# Naive Bayes is a classification algorithm. work with text #
Used mainly for spam filters. The more spammy words are in the email, the more like it is to be spam.

### Types of Bayes ###

Naive Bayes works with text, sometimes text is long, sometimes short.

** Multinominal Bayes  - (multiple numbers) ** 

we counts words, and we care about the occurrence of words in the text - appears once or twice or multiple

** Bernoulli Bayes - True/ False Bayes ** : only care about whether a word shows up (True) or not (False) - better for shorter passages

In [1]:
from sklearn import preprocessing
import pandas as pd
import matplotlib.pyplot as plt
%matplotlib inline
from sklearn.cross_validation import train_test_split

  (fname, cnt))


In [2]:
df=pd.read_csv("recipes.csv")
df.head()

Unnamed: 0,cuisine,id,ingredient_list
0,greek,10259,"romaine lettuce, black olives, grape tomatoes,..."
1,southern_us,25693,"plain flour, ground pepper, salt, tomatoes, gr..."
2,filipino,20130,"eggs, pepper, salt, mayonaise, cooking oil, gr..."
3,indian,22213,"water, vegetable oil, wheat, salt"
4,indian,13162,"black pepper, shallots, cornflour, cayenne pep..."


## Training our algorithm to Recognize a particular type of food

We have a bunch of recipes in categories, maybe when someone sends new recipes, what category do the new recipes belong to?
We are going to train  a classifier to recognize, for example, indian food, so if someone sends a new recipes, we know if it's indian food.

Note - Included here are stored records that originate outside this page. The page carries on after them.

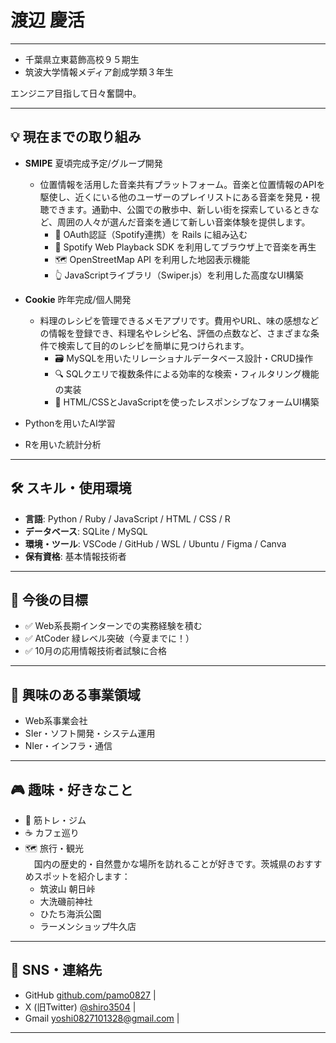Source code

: # 渡辺 慶活

---

- 千葉県立東葛飾高校９５期生
- 筑波大学情報メディア創成学類３年生

エンジニア目指して日々奮闘中。

---

## 💡 現在までの取り組み

- **SMIPE** 夏頃完成予定/グループ開発
  - 位置情報を活用した音楽共有プラットフォーム。音楽と位置情報のAPIを駆使し、近くにいる他のユーザーのプレイリストにある音楽を発見・視聴できます。通勤中、公園での散歩中、新しい街を探索しているときなど、周囲の人々が選んだ音楽を通じて新しい音楽体験を提供します。
    - 🔐 OAuth認証（Spotify連携）を Rails に組み込む
    - 🎵 Spotify Web Playback SDK を利用してブラウザ上で音楽を再生
    - 🗺 OpenStreetMap API を利用した地図表示機能
    - 👆 JavaScriptライブラリ（Swiper.js）を利用した高度なUI構築
- **Cookie** 昨年完成/個人開発
  - 料理のレシピを管理できるメモアプリです。費用やURL、味の感想などの情報を登録でき、料理名やレシピ名、評価の点数など、さまざまな条件で検索して目的のレシピを簡単に見つけられます。
    - 🗃️ MySQLを用いたリレーショナルデータベース設計・CRUD操作
    - 🔍 SQLクエリで複数条件による効率的な検索・フィルタリング機能の実装
    - 📱 HTML/CSSとJavaScriptを使ったレスポンシブなフォームUI構築

- Pythonを用いたAI学習
- Rを用いた統計分析

---

## 🛠️ スキル・使用環境

- **言語**: Python / Ruby / JavaScript / HTML / CSS / R  
- **データベース**: SQLite / MySQL  
- **環境・ツール**: VSCode / GitHub / WSL / Ubuntu / Figma / Canva
- **保有資格**: 基本情報技術者

---

## 🚀 今後の目標

- ✅ Web系長期インターンでの実務経験を積む
- ✅ AtCoder 緑レベル突破（今夏までに！）
- ✅ 10月の応用情報技術者試験に合格

---

## 🧢 興味のある事業領域

- Web系事業会社
- SIer・ソフト開発・システム運用
- NIer・インフラ・通信

---

## 🎮 趣味・好きなこと

- 🍖 筋トレ・ジム
- ☕ カフェ巡り
- 🗺 旅行・観光  
　国内の歴史的・自然豊かな場所を訪れることが好きです。茨城県のおすすめスポットを紹介します：  
  - 筑波山 朝日峠
  - 大洗磯前神社  
  - ひたち海浜公園
  - ラーメンショップ牛久店

---

## 🔗 SNS・連絡先

- GitHub
  [github.com/pamo0827](https://github.com/pamo0827) |
- X (旧Twitter)
  [@shiro3504](https://twitter.com/shiro3504) |
- Gmail
  yoshi0827101328@gmail.com |

---
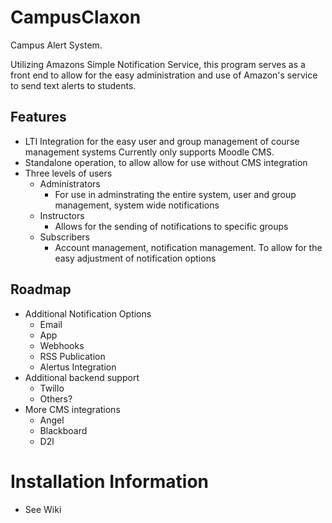 # CampusClaxon
Campus Alert System.

Utilizing Amazons Simple Notification Service, this program serves as a front end to allow for the easy administration and use of Amazon's service to send text alerts to students. 

## Features
- LTI Integration for the easy user and group management of course management systems Currently only supports Moodle CMS.
- Standalone operation, to allow allow for use without CMS integration
- Three levels of users
  - Administrators
    - For use in adminstrating the entire system, user and group management, system wide notifications
  - Instructors
    - Allows for the sending of notifications to specific groups
  - Subscribers
    - Account management, notification management. To allow for the easy adjustment of notification options
    
## Roadmap
- Additional Notification Options
  - Email
  - App
  - Webhooks
  - RSS Publication
  - Alertus Integration
- Additional backend support
  - Twillo
  - Others?
- More CMS integrations
  - Angel
  - Blackboard
  - D2l

# Installation Information
- See Wiki
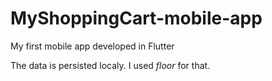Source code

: # MyShoppingCart-mobile-app
My first mobile app developed in Flutter

The data is persisted localy. I used *floor* for that.
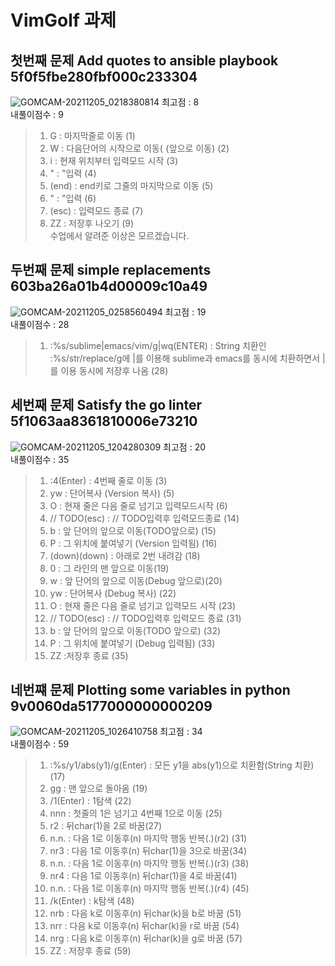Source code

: # VimGolf 과제


## 첫번째 문제 Add quotes to ansible playbook 5f0f5fbe280fbf000c233304
![GOMCAM-20211205_0218380814](https://user-images.githubusercontent.com/94767794/144731224-3d4e85f2-6602-41c8-a61c-998702d46baa.gif)
최고점 : 8 \
내풀이점수 : 9
> 1) G : 마지막줄로 이동 (1)
> 2) W : 다음단어의 시작으로 이동( {앞으로 이동) (2)
> 3) i : 현재 위치부터 입력모드 시작 (3)
> 4) " : "입력 (4)
> 5) (end) : end키로 그줄의 마지막으로 이동 (5)
> 6) " : "입력 (6)
> 7) (esc) : 입력모드 종료 (7)
> 8) ZZ : 저장후 나오기  (9) \
> 수업에서 알려준 이상은 모르겠습니다.


## 두번째 문제 simple replacements 603ba26a01b4d00009c10a49
![GOMCAM-20211205_0258560494](https://user-images.githubusercontent.com/94767794/144731621-06c11a36-8f23-4acc-8676-4d57b140890b.gif)
최고점 : 19 \
내풀이점수 : 28
> 1. :%s/sublime\|emacs/vim/g|wq(ENTER) : String 치환인 :%s/str/replace/g에 \|를 이용해 sublime과 emacs를 동시에 치환하면서 |를 이용 동시에 저장후 나옴 (28)

## 세번째 문제 Satisfy the go linter 5f1063aa8361810006e73210
![GOMCAM-20211205_1204280309](https://user-images.githubusercontent.com/94767794/144731925-57d75c3b-a583-4aee-98ff-2980cda96b47.gif)
최고점 : 20 \
내풀이점수 : 35
> 1. :4(Enter) : 4번째 줄로 이동 (3)
> 2. yw : 단어복사 (Version 복사) (5)
> 3. O : 현재 줄은 다음 줄로 넘기고 입력모드시작 (6)
> 4. // TODO(esc) : // TODO입력후 입력모드종료 (14)
> 5. b : 앞 단어의 앞으로 이동(TODO앞으로) (15)
> 6. P : 그 위치에 붙여넣기 (Version 입력됨) (16)
> 7. (down)(down) : 아래로 2번 내려감 (18)
> 8. 0 : 그 라인의 맨 앞으로 이동(19)
> 9. w : 앞 단어의 앞으로 이동(Debug 앞으로)(20)
> 10. yw : 단어복사 (Debug 복사) (22)
> 11. O : 현재 줄은 다음 줄로 넘기고 입력모드 시작 (23)
> 12. // TODO(esc) : // TODO입력후 입력모드 종료 (31)
> 13. b : 앞 단어의 앞으로 이동(TODO 앞으로) (32)
> 14. P : 그 위치에 붙여넣기 (Debug 입력됨) (33)
> 15. ZZ :저장후 종료 (35)

## 네번쨰 문제 Plotting some variables in python 9v0060da5177000000000209
![GOMCAM-20211205_1026410758](https://user-images.githubusercontent.com/94767794/144732225-ed288983-4248-48de-b733-67242e11da30.gif)
최고점 : 34 \
내풀이점수 : 59
> 1. :%s/y1/abs(y1)/g(Enter) : 모든 y1을 abs(y1)으로 치환함(String 치환) (17)
> 2. gg : 맨 앞으로 돌아옴 (19)
> 3. /1(Enter) : 1탐색 (22)
> 4. nnn : 첫줄의 1은 넘기고 4번째 1으로 이동 (25) 
> 5. r2 : 뒤char(1)을 2로 바꿈(27)
> 6. n.n. : 다음 1로 이동후(n) 마지막 행동 반복(.)(r2) (31)
> 7. nr3 : 다음 1로 이동후(n) 뒤char(1)을 3으로 바꿈(34)
> 8. n.n. : 다음 1로 이동후(n) 마지막 행동 반복(.)(r3) (38)
> 8. nr4 : 다음 1로 이동후(n) 뒤char(1)을 4로 바꿈(41)
> 9. n.n. : 다음 1로 이동후(n) 마지막 행동 반복(.)(r4) (45)
> 10. /k(Enter) : k탐색 (48)
> 11. nrb : 다음 k로 이동후(n) 뒤char(k)을 b로 바꿈 (51)
> 12. nrr : 다음 k로 이동후(n) 뒤char(k)을 r로 바꿈 (54)
> 13. nrg : 다음 k로 이동후(n) 뒤char(k)을 g로 바꿈 (57)
> 14. ZZ : 저장후 종료 (59)


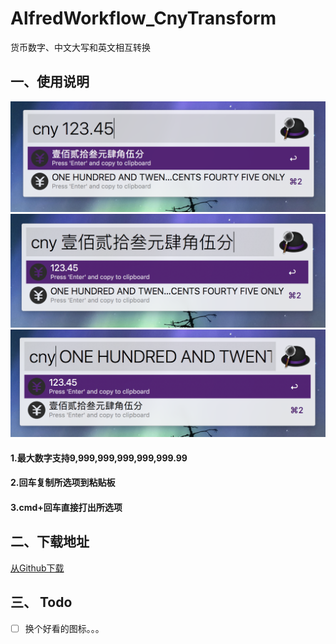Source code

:# AlfredWorkflow_CnyTransform
货币数字、中文大写和英文相互转换

## 一、使用说明
![](sdfkxcjvoiasdf1234328.png)
![](bjhnbkcjxvbodifu9854857d8c7v523.png)
![](xcvz98c723rsakh8932.png)
#### 1.最大数字支持9,999,999,999,999,999.99
#### 2.回车复制所选项到粘贴板
#### 3.cmd+回车直接打出所选项

## 二、下载地址
[从Github下载](https://github.com/TerryX-Lee/AlfredWorkflow_CnyTransform/raw/master/CnyTransform_v1.0.alfredworkflow)

## 三、 Todo
- [ ] 换个好看的图标。。。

## RULE 1 : For classification algorithms, you must have categories on your original dataset.

** for clustering **

1. you will get a lot of doc
2. feed it to an algorithm, tel it create 'x' no of categories
3. machine gives you back categories whether they make sense or not.


** For Classification **

1. you get a lot of doc
2. classify some of them into categories that you know
3. you ask the algorithm what categories a new bunch of unlabeled doc end up in

classification =  class = label

## How does Naive Bayes work ?

** Bayes Theorem **

** Naive: ** every word/ ingradients etc is independent of any other word

if you se a word that is normally in spam email, chances are high it's a spam
if you see a work that's not normally in spam email, chances are high its not a spam

## Step 1 : Convert the text data into numerical data

we two need two things

* Our labels: aka the categories everything belongs in
* Features

we have two labels:

* Italian (1)
* Not italian (0)

In [3]:
df.head()

Unnamed: 0,cuisine,id,ingredient_list
0,greek,10259,"romaine lettuce, black olives, grape tomatoes,..."
1,southern_us,25693,"plain flour, ground pepper, salt, tomatoes, gr..."
2,filipino,20130,"eggs, pepper, salt, mayonaise, cooking oil, gr..."
3,indian,22213,"water, vegetable oil, wheat, salt"
4,indian,13162,"black pepper, shallots, cornflour, cayenne pep..."


In [4]:
def make_label(cuisine):
    if cuisine =="italian":
        return 1
    else:
        return 0
    
    

In [5]:
df['label'] = df['cuisine'].apply(make_label)
df.head(8)

Unnamed: 0,cuisine,id,ingredient_list,label
0,greek,10259,"romaine lettuce, black olives, grape tomatoes,...",0
1,southern_us,25693,"plain flour, ground pepper, salt, tomatoes, gr...",0
2,filipino,20130,"eggs, pepper, salt, mayonaise, cooking oil, gr...",0
3,indian,22213,"water, vegetable oil, wheat, salt",0
4,indian,13162,"black pepper, shallots, cornflour, cayenne pep...",0
5,jamaican,6602,"plain flour, sugar, butter, eggs, fresh ginger...",0
6,spanish,42779,"olive oil, salt, medium shrimp, pepper, garlic...",0
7,italian,3735,"sugar, pistachio nuts, white almond bark, flou...",1


## Converting Features into Numbers

** Feature selection **

what features matter: in this case, what ingradients do we want to look at ?
our feature is going to be: whether it has spaghetti or not ?

In [6]:
df["has_spaghetti"]= df["ingredient_list"].str.contains("spaghetti")
df["has_curry_powder"]= df["ingredient_list"].str.contains("curry powder")
df.head()

Unnamed: 0,cuisine,id,ingredient_list,label,has_spaghetti,has_curry_powder
0,greek,10259,"romaine lettuce, black olives, grape tomatoes,...",0,False,False
1,southern_us,25693,"plain flour, ground pepper, salt, tomatoes, gr...",0,False,False
2,filipino,20130,"eggs, pepper, salt, mayonaise, cooking oil, gr...",0,False,False
3,indian,22213,"water, vegetable oil, wheat, salt",0,False,False
4,indian,13162,"black pepper, shallots, cornflour, cayenne pep...",0,False,False


## Let's feed our labels and features and see how it learns !!!

### looking at our labels

 we stored it in `lables` and if its `0` its not italian, if it's `1` its italian
### looking at our labels

we have two features `has_spaghetti` is `has_curry-powder`

In [7]:
df[['has_spaghetti','has_curry_powder']].head()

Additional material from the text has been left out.